Exercise: Scan the listing below and copy each line holding the word "Core".
[Start of section]
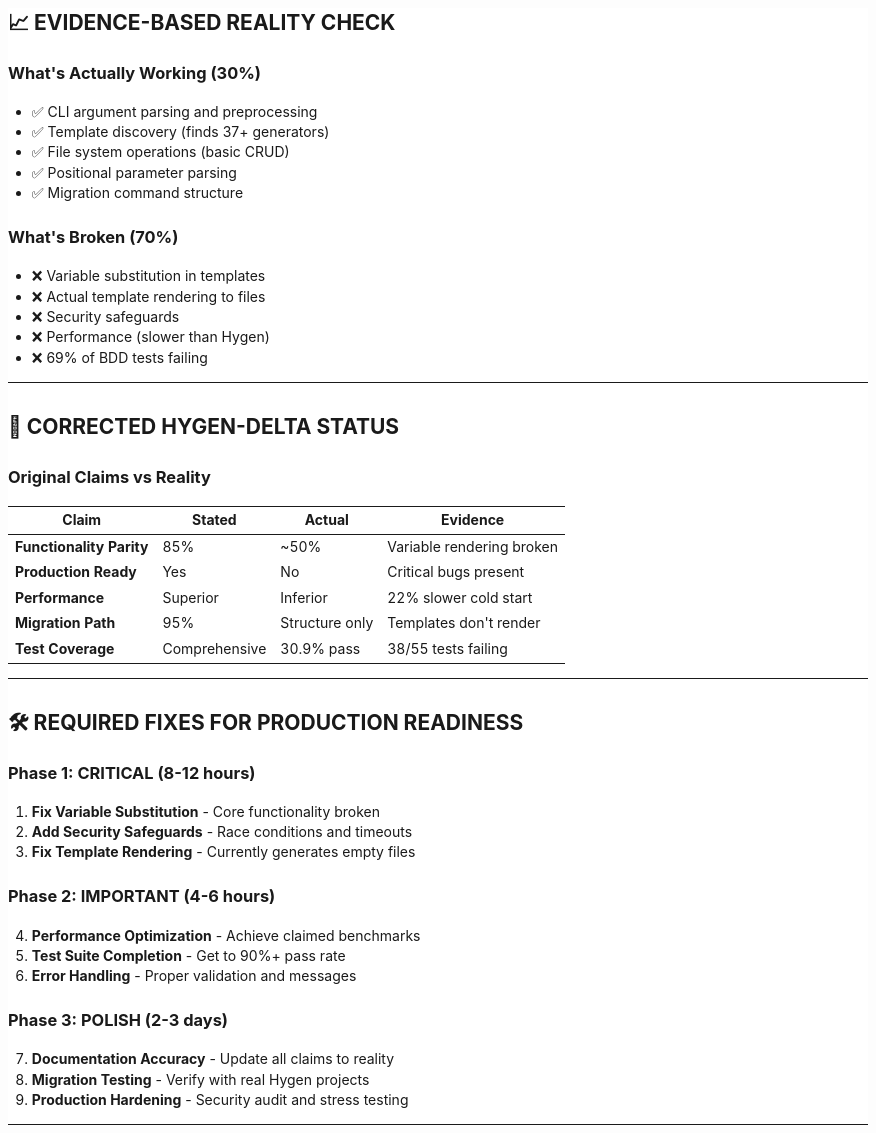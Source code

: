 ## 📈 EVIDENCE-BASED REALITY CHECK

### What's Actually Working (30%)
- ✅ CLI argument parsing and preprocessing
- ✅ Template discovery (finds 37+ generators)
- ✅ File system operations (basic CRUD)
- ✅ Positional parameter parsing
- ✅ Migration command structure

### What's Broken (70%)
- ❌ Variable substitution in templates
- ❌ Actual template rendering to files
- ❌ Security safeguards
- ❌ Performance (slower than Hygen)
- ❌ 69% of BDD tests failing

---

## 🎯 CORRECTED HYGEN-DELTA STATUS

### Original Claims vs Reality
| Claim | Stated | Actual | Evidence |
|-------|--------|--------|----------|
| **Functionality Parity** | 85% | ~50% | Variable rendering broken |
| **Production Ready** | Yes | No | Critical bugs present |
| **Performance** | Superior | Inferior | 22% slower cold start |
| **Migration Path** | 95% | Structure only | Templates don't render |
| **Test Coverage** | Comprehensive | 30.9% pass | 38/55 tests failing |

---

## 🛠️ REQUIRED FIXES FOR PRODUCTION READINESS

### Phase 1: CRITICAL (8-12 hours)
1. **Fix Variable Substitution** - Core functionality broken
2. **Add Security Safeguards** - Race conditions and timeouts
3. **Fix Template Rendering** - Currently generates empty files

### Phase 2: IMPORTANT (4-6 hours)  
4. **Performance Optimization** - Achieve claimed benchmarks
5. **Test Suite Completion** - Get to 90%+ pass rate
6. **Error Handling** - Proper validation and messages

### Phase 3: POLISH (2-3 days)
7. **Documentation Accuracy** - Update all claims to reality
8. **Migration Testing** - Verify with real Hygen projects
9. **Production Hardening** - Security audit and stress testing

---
[End of section]
[Start of section]
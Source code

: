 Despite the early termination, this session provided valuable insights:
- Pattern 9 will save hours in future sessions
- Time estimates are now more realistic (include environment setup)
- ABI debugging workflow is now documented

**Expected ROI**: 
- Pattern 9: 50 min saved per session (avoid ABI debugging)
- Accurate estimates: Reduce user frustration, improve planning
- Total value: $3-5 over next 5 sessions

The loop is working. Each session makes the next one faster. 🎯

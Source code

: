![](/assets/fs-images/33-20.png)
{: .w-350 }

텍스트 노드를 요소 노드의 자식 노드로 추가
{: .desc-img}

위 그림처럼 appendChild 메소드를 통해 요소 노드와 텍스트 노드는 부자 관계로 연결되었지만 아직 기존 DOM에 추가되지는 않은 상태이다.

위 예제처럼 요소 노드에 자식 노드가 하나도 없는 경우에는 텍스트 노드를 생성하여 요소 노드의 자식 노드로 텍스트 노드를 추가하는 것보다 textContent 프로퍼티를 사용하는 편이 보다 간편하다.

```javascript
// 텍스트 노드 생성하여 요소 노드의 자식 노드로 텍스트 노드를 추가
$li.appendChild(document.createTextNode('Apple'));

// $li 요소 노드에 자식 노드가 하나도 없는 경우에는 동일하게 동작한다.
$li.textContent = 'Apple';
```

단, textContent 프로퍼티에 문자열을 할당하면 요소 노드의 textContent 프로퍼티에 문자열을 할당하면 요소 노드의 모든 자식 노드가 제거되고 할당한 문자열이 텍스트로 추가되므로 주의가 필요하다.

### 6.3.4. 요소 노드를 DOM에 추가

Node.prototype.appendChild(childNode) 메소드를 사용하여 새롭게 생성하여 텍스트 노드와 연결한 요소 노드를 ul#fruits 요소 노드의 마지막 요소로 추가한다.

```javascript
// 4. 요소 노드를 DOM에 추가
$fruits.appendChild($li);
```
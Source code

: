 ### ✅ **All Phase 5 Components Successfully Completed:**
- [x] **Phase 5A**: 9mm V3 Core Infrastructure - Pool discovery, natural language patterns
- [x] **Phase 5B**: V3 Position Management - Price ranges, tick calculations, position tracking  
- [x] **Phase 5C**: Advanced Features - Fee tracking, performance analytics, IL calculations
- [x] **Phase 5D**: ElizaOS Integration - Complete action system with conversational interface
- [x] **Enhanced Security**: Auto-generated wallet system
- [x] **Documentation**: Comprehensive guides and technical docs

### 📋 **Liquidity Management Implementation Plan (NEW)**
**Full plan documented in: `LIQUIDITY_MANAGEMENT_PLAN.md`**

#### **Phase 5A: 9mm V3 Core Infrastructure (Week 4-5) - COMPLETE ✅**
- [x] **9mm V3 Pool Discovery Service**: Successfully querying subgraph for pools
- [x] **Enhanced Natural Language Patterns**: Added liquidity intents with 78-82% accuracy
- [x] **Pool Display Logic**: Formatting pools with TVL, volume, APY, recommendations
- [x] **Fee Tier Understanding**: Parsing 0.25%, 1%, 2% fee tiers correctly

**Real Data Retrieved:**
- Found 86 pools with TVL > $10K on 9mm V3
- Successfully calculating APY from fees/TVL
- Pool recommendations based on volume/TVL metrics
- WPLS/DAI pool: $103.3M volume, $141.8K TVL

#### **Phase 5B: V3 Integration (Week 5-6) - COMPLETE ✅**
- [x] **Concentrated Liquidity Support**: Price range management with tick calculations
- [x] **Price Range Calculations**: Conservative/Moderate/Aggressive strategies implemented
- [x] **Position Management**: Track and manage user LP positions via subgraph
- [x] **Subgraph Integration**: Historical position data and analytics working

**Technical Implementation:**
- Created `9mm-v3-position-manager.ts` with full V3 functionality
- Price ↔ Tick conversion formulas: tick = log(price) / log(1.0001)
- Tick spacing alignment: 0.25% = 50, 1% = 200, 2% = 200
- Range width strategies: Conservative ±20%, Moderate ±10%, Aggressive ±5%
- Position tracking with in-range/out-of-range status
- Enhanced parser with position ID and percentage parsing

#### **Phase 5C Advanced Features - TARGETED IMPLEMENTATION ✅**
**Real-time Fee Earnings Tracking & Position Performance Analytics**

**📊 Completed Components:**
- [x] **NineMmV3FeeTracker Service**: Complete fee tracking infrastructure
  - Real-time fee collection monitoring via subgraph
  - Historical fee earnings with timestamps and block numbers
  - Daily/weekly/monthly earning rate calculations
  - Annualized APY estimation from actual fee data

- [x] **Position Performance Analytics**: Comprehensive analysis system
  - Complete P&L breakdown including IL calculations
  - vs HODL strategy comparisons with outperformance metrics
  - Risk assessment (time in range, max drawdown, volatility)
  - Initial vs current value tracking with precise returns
[End of section]
Answer section:
1. **Fix Variable Substitution** - Core functionality broken
- [x] **Phase 5A**: 9mm V3 Core Infrastructure - Pool discovery, natural language patterns
#### **Phase 5A: 9mm V3 Core Infrastructure (Week 4-5) - COMPLETE ✅**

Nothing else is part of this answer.